I'm not really sure what you are asking.

Jean-Marc


----------



## high rate of speed (Jan 4, 2008)

Chalk brood is turning up everywhere in Ca.No one seems to have the answer to why.Is it fungicides,our drones mating with aussie packages or what.:scratch:


----------



## jean-marc (Jan 13, 2005)

I would think that it's something new to the area. Aussie drones is a good bet. I've used a few pacs in the past and 2 of the 3 suppliers overthere had huge problems with chalkbrood. Colonies could die from it. I guess it was a swarm control method. About 30% of the brood could die from it.
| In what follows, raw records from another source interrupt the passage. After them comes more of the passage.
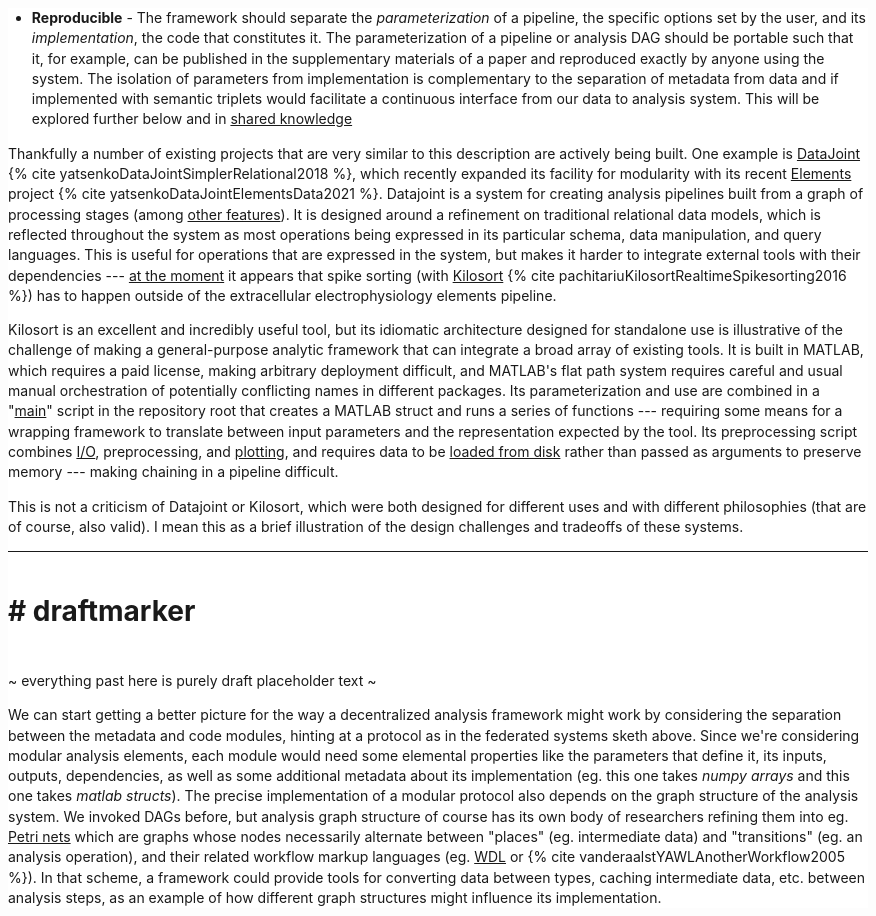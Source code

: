 * **Reproducible** - The framework should separate the *parameterization* of a pipeline, the specific options set by the user, and its *implementation*, the code that constitutes it. The parameterization of a pipeline or analysis DAG should be portable such that it, for example, can be published in the supplementary materials of a paper and reproduced exactly by anyone using the system. The isolation of parameters from implementation is complementary to the separation of metadata from data and if implemented with semantic triplets would facilitate a continuous interface from our data to analysis system. This will be explored further below and in [shared knowledge](#shared-knowledge)

Thankfully a number of existing projects that are very similar to this description are actively being built. One example is [DataJoint](https://datajoint.io/) {% cite yatsenkoDataJointSimplerRelational2018 %}, which recently expanded its facility for modularity with its recent [Elements](https://github.com/datajoint/datajoint-elements) project {% cite yatsenkoDataJointElementsData2021 %}. Datajoint is a system for creating analysis pipelines built from a graph of processing stages (among [other features](https://docs.datajoint.org/python/v0.13/intro/01-Data-Pipelines.html#what-is-datajoint)). It is designed around a refinement on traditional relational data models, which is reflected throughout the system as most operations being expressed in its particular schema, data manipulation, and query languages. This is useful for operations that are expressed in the system, but makes it harder to integrate external tools with their dependencies --- [at the moment](https://github.com/datajoint/element-array-ephys/blob/1fdbcf12d1a518e686b6b79e9fbe77b736cb606a/Background.md) it appears that spike sorting (with [Kilosort](https://github.com/MouseLand/Kilosort) {% cite pachitariuKilosortRealtimeSpikesorting2016 %}) has to happen outside of the extracellular electrophysiology elements pipeline.

Kilosort is an excellent and incredibly useful tool, but its idiomatic architecture designed for standalone use is illustrative of the challenge of making a general-purpose analytic framework that can integrate a broad array of existing tools. It is built in MATLAB, which requires a paid license, making arbitrary deployment difficult, and MATLAB's flat path system requires careful and usual manual orchestration of potentially conflicting names in different packages. Its parameterization and use are combined in a "[main](https://github.com/MouseLand/Kilosort/blob/db3a3353d9a374ea2f71674bbe443be21986c82c/main_kilosort3.m)" script in the repository root that creates a MATLAB struct and runs a series of functions --- requiring some means for a wrapping framework to translate between input parameters and the representation expected by the tool. Its preprocessing script combines [I/O](https://github.com/MouseLand/Kilosort/blob/a1fccd9abf13ce5dc3340fae8050f9b1d0f8ab7a/preProcess/datashift.m#L74-L77), preprocessing, and [plotting](https://github.com/MouseLand/Kilosort/blob/a1fccd9abf13ce5dc3340fae8050f9b1d0f8ab7a/preProcess/datashift.m#L57-L68), and requires data to be [loaded from disk](https://github.com/MouseLand/Kilosort/blob/a1fccd9abf13ce5dc3340fae8050f9b1d0f8ab7a/preProcess/preprocessDataSub.m#L82-L84) rather than passed as arguments to preserve memory --- making chaining in a pipeline difficult.

This is not a criticism of Datajoint or Kilosort, which were both designed for different uses and with different philosophies (that are of course, also valid). I mean this as a brief illustration of the design challenges and tradeoffs of these systems. 

---

<div id="draftmarker"><h1># draftmarker</h1><br>~ everything past here is purely draft placeholder text ~  </div>

We can start getting a better picture for the way a decentralized analysis framework might work by considering the separation between the metadata and code modules, hinting at a protocol as in the federated systems sketh above. Since we're considering modular analysis elements, each module would need some elemental properties like the parameters that define it, its inputs, outputs, dependencies, as well as some additional metadata about its implementation (eg. this one takes *numpy arrays* and this one takes *matlab structs*). The precise implementation of a modular protocol also depends on the graph structure of the analysis system. We invoked DAGs before, but analysis graph structure of course has its own body of researchers refining them into eg. [Petri nets](https://en.wikipedia.org/wiki/Petri_net) which are graphs whose nodes necessarily alternate between "places" (eg. intermediate data) and "transitions" (eg. an analysis operation), and their related workflow markup languages (eg. [WDL](https://openwdl.org/) or {% cite vanderaalstYAWLAnotherWorkflow2005 %}). In that scheme, a framework could provide tools for converting data between types, caching intermediate data, etc. between analysis steps, as an example of how different graph structures might influence its implementation.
Mind you they've been around a few years now, I would have expected it sooner, unless you used some last year.

Jean-Marc


----------



## jim lyon (Feb 19, 2006)

*chalk brood*

I have seen a bit more chalk brood than I normally do this year in our California bees though it was far from crippling, have never used any Aussie stock. It seems to have gone away fairly quickly after re-queening in Texas followed by nice build-up conditions.


----------



## wildbranch2007 (Dec 3, 2008)

I had not had a problem with chalkbrood for 15 years, moved to N.Y. with the same bees and the second year started with chalkbrood ( also had brought in some new queens) last year was getting rediculious. but also had other symptons. Treated all hives spring and fall with fumidil as I was sure I the queens I had bought had n.c., the only hives I have a chalkbrood problem with(two) didn't take there med's. Not scientific, no way to prove, but will see how it goes and adjust. Any other N.Y. beeks seeing chalkbrood?

mike


----------



## peggjam (Mar 4, 2005)

I generally get a case or two every year...mostly if the spring is wet and cold. I replace the queens in these hives and they clear up good...


----------



## Bob Nelson (Feb 10, 2005)

Many of the bees we got back from Cali 3 years ago were restocks of packages from across the pond. (That's another story)

We had a huge chalkbrood problem with those bees. After 2 years of wintering (subsequent high losses) and grafting from relatively chalk free survivors it is mostly gone. 

This experience reiterates what I have learned over and over........utilizing mostly your own stock keeps you in the best bees. Same experience in TX over the years. 

Bob Nelson


----------